Cango Sold $305 Million Of Bitcoin to Fund an AI Infrastructure Pivot

Cango Inc. sold 4,451 BTC for roughly $305 million in USDT on February 9, 2026, using the liquidity to partially repay a Bitcoin-collateralized loan and reinforce its balance sheet. In the same breath, the miner signaled a strategic pivot: it plans to redeploy capital to convert parts of its mining footprint into GPU compute capacity for AI workloads.

Cango said the sale reduced its reported crypto holdings to about 3,000 BTC, and it framed the move as a deliberate reset as mining economics tighten after the halving and rising network difficulty. The company is effectively trading some BTC exposure for more balance-sheet flexibility while it retools its revenue model.

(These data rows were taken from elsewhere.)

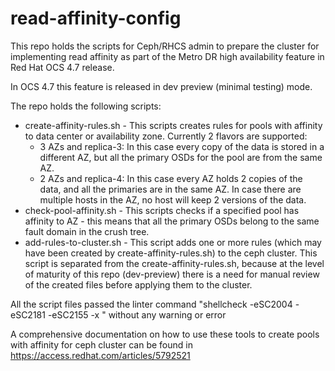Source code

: # read-affinity-config

This repo holds the scripts for Ceph/RHCS admin to prepare the cluster for implementing read affinity as part of the Metro DR high availability feature in Red Hat OCS 4.7 release.

In OCS 4.7 this feature is released in dev preview (minimal testing) mode.

The repo holds the following scripts:
* create-affinity-rules.sh - This scripts creates rules for pools with affinity to data center or availability zone. Currently 2 flavors are supported:
  * 3 AZs and replica-3: In this case every copy of the data is stored in a different AZ, but all the primary OSDs for the pool are from the same AZ. 
  * 2 AZs and replica-4: In this case every AZ holds 2 copies of the data, and all the primaries are in the same AZ. In case there are multiple hosts in the AZ, no host will keep 2 versions of the data.
* check-pool-affinity.sh - This scripts checks if a specified pool has affinity to AZ - this means that all the primary OSDs belong to the same fault domain in the crush tree.
* add-rules-to-cluster.sh - This script adds one or more rules (which may have been created by create-affinity-rules.sh) to the ceph cluster. This script is separated from the create-affinity-rules.sh, because at the level of maturity of this repo (dev-preview) there is a need for manual review of the created files before applying them to the cluster.

All the script files passed the linter command "shellcheck -eSC2004 -eSC2181 -eSC2155 -x <file>" without any warning or error

A comprehensive documentation on how to use these tools to create pools with affinity for ceph cluster can be found in https://access.redhat.com/articles/5792521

Deleveraging first, then reinvestment

Cango executed the BTC sale into a market already under downward pressure, receiving approximately $305 million in USDT. The immediate priority was deleveraging, with proceeds earmarked to partially repay a Bitcoin-backed loan and add operational liquidity as mining margins compressed. The end-state from this step is clear in the company’s own framing: a smaller BTC treasury position and a stronger liquidity buffer intended to extend runway.

The divestment also functions as a portfolio decision, not just a financing move. By shrinking holdings to roughly 3,000 BTC, Cango reduces direct mark-to-market sensitivity and shifts risk from price exposure toward execution on a new business line. That trade can stabilize near-term balance-sheet optics, but it also raises the bar on delivery for whatever comes next.

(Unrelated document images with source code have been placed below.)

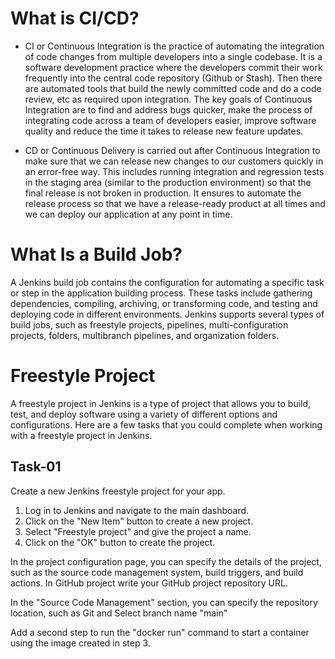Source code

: # What is CI/CD?
- CI or Continuous Integration is the practice of automating the integration of code changes from multiple developers into a single codebase. It is a software development practice where the developers commit their work frequently into the central code repository (Github or Stash). Then there are automated tools that build the newly committed code and do a code review, etc as required upon integration. The key goals of Continuous Integration are to find and address bugs quicker, make the process of integrating code across a team of developers easier, improve software quality and reduce the time it takes to release new feature updates.

- CD or Continuous Delivery is carried out after Continuous Integration to make sure that we can release new changes to our customers quickly in an error-free way. This includes running integration and regression tests in the staging area (similar to the production environment) so that the final release is not broken in production. It ensures to automate the release process so that we have a release-ready product at all times and we can deploy our application at any point in time.

# What Is a Build Job?

A Jenkins build job contains the configuration for automating a specific task or step in the application building process. These tasks include gathering dependencies, compiling, archiving, or transforming code, and testing and deploying code in different environments.
Jenkins supports several types of build jobs, such as freestyle projects, pipelines, multi-configuration projects, folders, multibranch pipelines, and organization folders.

# Freestyle Project

A freestyle project in Jenkins is a type of project that allows you to build, test, and deploy software using a variety of different options and configurations. Here are a few tasks that you could complete when working with a freestyle project in Jenkins.

## Task-01
Create a new Jenkins freestyle project for your app.
1. Log in to Jenkins and navigate to the main dashboard.
2. Click on the "New Item" button to create a new project.
3. Select "Freestyle project" and give the project a name.
4. Click on the "OK" button to create the project.

In the project configuration page, you can specify the details of the project, such as the source code management system, build triggers, and build actions. In GitHub project write your GitHub project repository URL.

In the "Source Code Management" section, you can specify the repository location, such as Git and Select branch name "main"

Add a second step to run the "docker run" command to start a container using the image created in step 3.

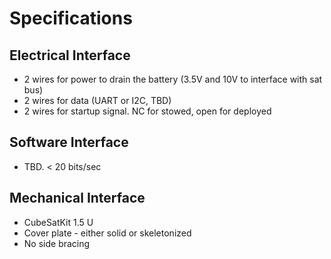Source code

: # Specifications

## Electrical Interface

 * 2 wires for power to drain the battery (3.5V and 10V to interface with sat bus)
 * 2 wires for data (UART or I2C, TBD)
 * 2 wires for startup signal. NC for stowed, open for deployed

## Software Interface

 * TBD. < 20 bits/sec

## Mechanical Interface

 * CubeSatKit 1.5 U 
 * Cover plate - either solid or skeletonized
 * No side bracing



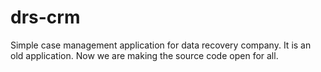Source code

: # drs-crm
Simple case management application for data recovery company. It is an old application. Now we are making the source code open for all.
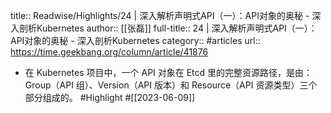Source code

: title:: Readwise/Highlights/24 | 深入解析声明式API（一）：API对象的奥秘 - 深入剖析Kubernetes
author:: [[张磊]]
full-title:: 24 | 深入解析声明式API（一）：API对象的奥秘 - 深入剖析Kubernetes
category:: #articles
url:: https://time.geekbang.org/column/article/41876

- 在 Kubernetes 项目中，一个 API 对象在 Etcd 里的完整资源路径，是由：Group（API 组）、Version（API 版本）和 Resource（API 资源类型）三个部分组成的。 #Highlight #[[2023-06-09]]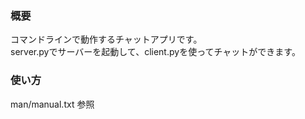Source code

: ### 概要
コマンドラインで動作するチャットアプリです。<br>
server.pyでサーバーを起動して、client.pyを使ってチャットができます。<br>

### 使い方
man/manual.txt 参照
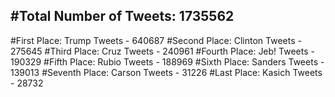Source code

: #Total Number of Tweets: 1735562 
---
#First Place: Trump Tweets - 640687
#Second Place: Clinton Tweets - 275645
#Third Place: Cruz Tweets - 240961
#Fourth Place: Jeb! Tweets - 190329
#Fifth Place: Rubio Tweets - 188969
#Sixth Place: Sanders Tweets - 139013
#Seventh Place: Carson Tweets - 31226
#Last Place: Kasich Tweets - 28732
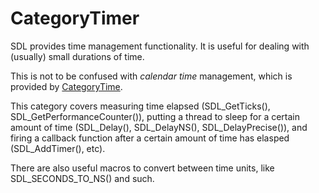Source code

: 
# CategoryTimer

SDL provides time management functionality. It is useful for dealing with
(usually) small durations of time.

This is not to be confused with _calendar time_ management, which is
provided by [CategoryTime](CategoryTime).

This category covers measuring time elapsed (SDL_GetTicks(),
SDL_GetPerformanceCounter()), putting a thread to sleep for a certain
amount of time (SDL_Delay(), SDL_DelayNS(), SDL_DelayPrecise()), and firing
a callback function after a certain amount of time has elasped
(SDL_AddTimer(), etc).

There are also useful macros to convert between time units, like
SDL_SECONDS_TO_NS() and such.
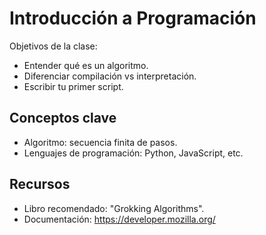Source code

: # Introducción a Programación

Objetivos de la clase:

- Entender qué es un algoritmo.
- Diferenciar compilación vs interpretación.
- Escribir tu primer script.

## Conceptos clave

- Algoritmo: secuencia finita de pasos.
- Lenguajes de programación: Python, JavaScript, etc.

## Recursos

- Libro recomendado: "Grokking Algorithms".
- Documentación: https://developer.mozilla.org/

Cango’s “next” is an AI compute buildout that leans on existing infrastructure. The company plans to repurpose grid-connected mining sites into modular, containerized GPU compute nodes aimed at AI inference capacity, initially targeting small and medium enterprises. This is a classic adjacency play: reuse power, cooling, and site operations while changing the workload from hashpower to compute services. It also appointed Jack Jin as CTO for its AI business line, citing his experience managing multi-node GPU clusters at Zoom Communications.

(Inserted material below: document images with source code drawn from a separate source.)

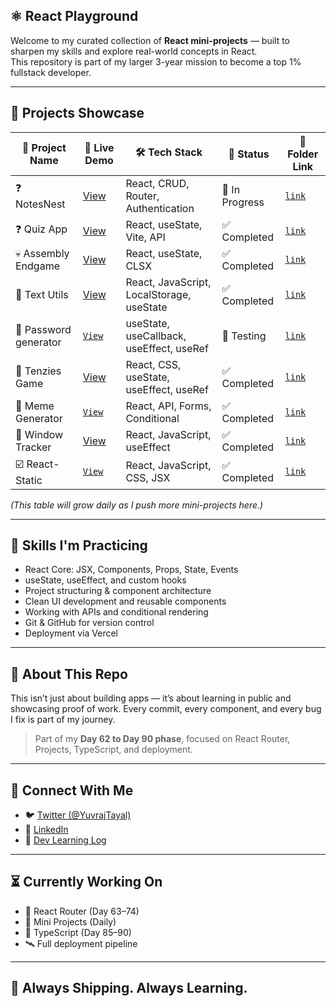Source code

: ## ⚛️ React Playground

Welcome to my curated collection of **React mini-projects** — built to sharpen my skills and explore real-world concepts in React.  
This repository is part of my larger 3-year mission to become a top 1% fullstack developer.

---
## 🚀 Projects Showcase

| 📁 Project Name | 🔗 Live Demo | 🛠️ Tech Stack | 📌 Status |📁 Folder Link |
|----------------|--------------|----------------|------------|------------|
| ❓ NotesNest| [View](https://notesnest-six.vercel.app/)  | React, CRUD, Router, Authentication| 🚧 In Progress | [`link`](./NotesNest/) |
| ❓ Quiz App| [View](https://quiz-app-eta-navy.vercel.app/)  | React, useState, Vite, API| ✅ Completed | [`link`](./quiz-app) |
| 💀 Assembly Endgame| [View](https://assembly-endgame-theta.vercel.app/)  | React, useState, CLSX | ✅ Completed | [`link`](./assembly-endgame) |
| 📃 Text Utils | [View](https://front-end-projects-theta.vercel.app/) | React, JavaScript, LocalStorage, useState | ✅ Completed | [`link`](./text-utils) |
| 🔑 Password generator | [`View`](https://password-generator-kappa-blond.vercel.app/) |  useState, useCallback, useEffect, useRef  | 🧪 Testing |[`link`](./password-generator) |
| 🎲 Tenzies Game | [View](https://tenzies-game-steel.vercel.app/) | React, CSS, useState, useEffect, useRef | ✅ Completed | [`link`](./tenzies-game) |
| 💬 Meme Generator | [`View`](https://meme-generator-smoky-phi.vercel.app/) | React, API, Forms, Conditional | ✅ Completed | [`link`](./meme-generator) |
| 📏 Window Tracker | [View](https://window-width.vercel.app/) | React, JavaScript, useEffect | ✅ Completed | [`link`](./window-width) |
| ☑️ React-Static | [`View`](https://react-static-lovat.vercel.app/) | React, JavaScript, CSS, JSX | ✅ Completed | [`link`](./react-static) | 

_(This table will grow daily as I push more mini-projects here.)_
<!-- 🧪 Testing
🚧 In Progress -->
---

## 🧠 Skills I'm Practicing

- React Core: JSX, Components, Props, State, Events
- useState, useEffect, and custom hooks
- Project structuring & component architecture
- Clean UI development and reusable components
- Working with APIs and conditional rendering
- Git & GitHub for version control
- Deployment via Vercel

---

## 📌 About This Repo

This isn’t just about building apps — it’s about learning in public and showcasing proof of work. Every commit, every component, and every bug I fix is part of my journey.

> Part of my **Day 62 to Day 90 phase**, focused on React Router, Projects, TypeScript, and deployment.

---

## 🧵 Connect With Me

- 🐦 [Twitter (@YuvrajTayal)](https://x.com/YuvrajTayal)
- 💼 [LinkedIn](https://www.linkedin.com/in/yuvraj-tayal-7a3a48356/)
- 📓 [Dev Learning Log](https://github.com/YuvrajTayal1202/dev-learning-journey)

---

## ⏳ Currently Working On

- 🧩 React Router (Day 63–74)
- 🔨 Mini Projects (Daily)
- 🧠 TypeScript (Day 85–90)
- 🛰️ Full deployment pipeline

---

## 🏁 Always Shipping. Always Learning.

Execution risk becomes the headline variable

Cango has not positioned this as a hard exit from mining. The company says it will keep mining operations, but shift emphasis toward operational efficiency and a blended hashrate-plus-compute model. In practical terms, that’s an attempt to diversify revenue sources while maintaining optionality if mining conditions improve.

The pivot comes with a candid constraint: execution will decide whether GPU compute becomes a durable cash-flow engine. KBW summarized the central risk bluntly, warning that “the path to monetization is fraught with execution challenges,” because technical deployment, client acquisition, and contract terms will determine whether the strategy produces stable recurring revenue. The financial backdrop adds urgency to that point, with the company described as trading near a 52-week low alongside negative free cash flow and a current ratio near 1.2.

What to watch next is less about the headline sale and more about operational proof. Early signals will come from phased GPU deployments at existing sites, CTO-led cluster integration, and evidence of real utilization—contract wins, sustained demand, and predictable service performance. At the same time, ongoing balance-sheet management will remain a parallel track, since the pivot’s credibility will be measured not only by buildout speed but by whether leverage and liquidity stay controlled while the new compute line ramps.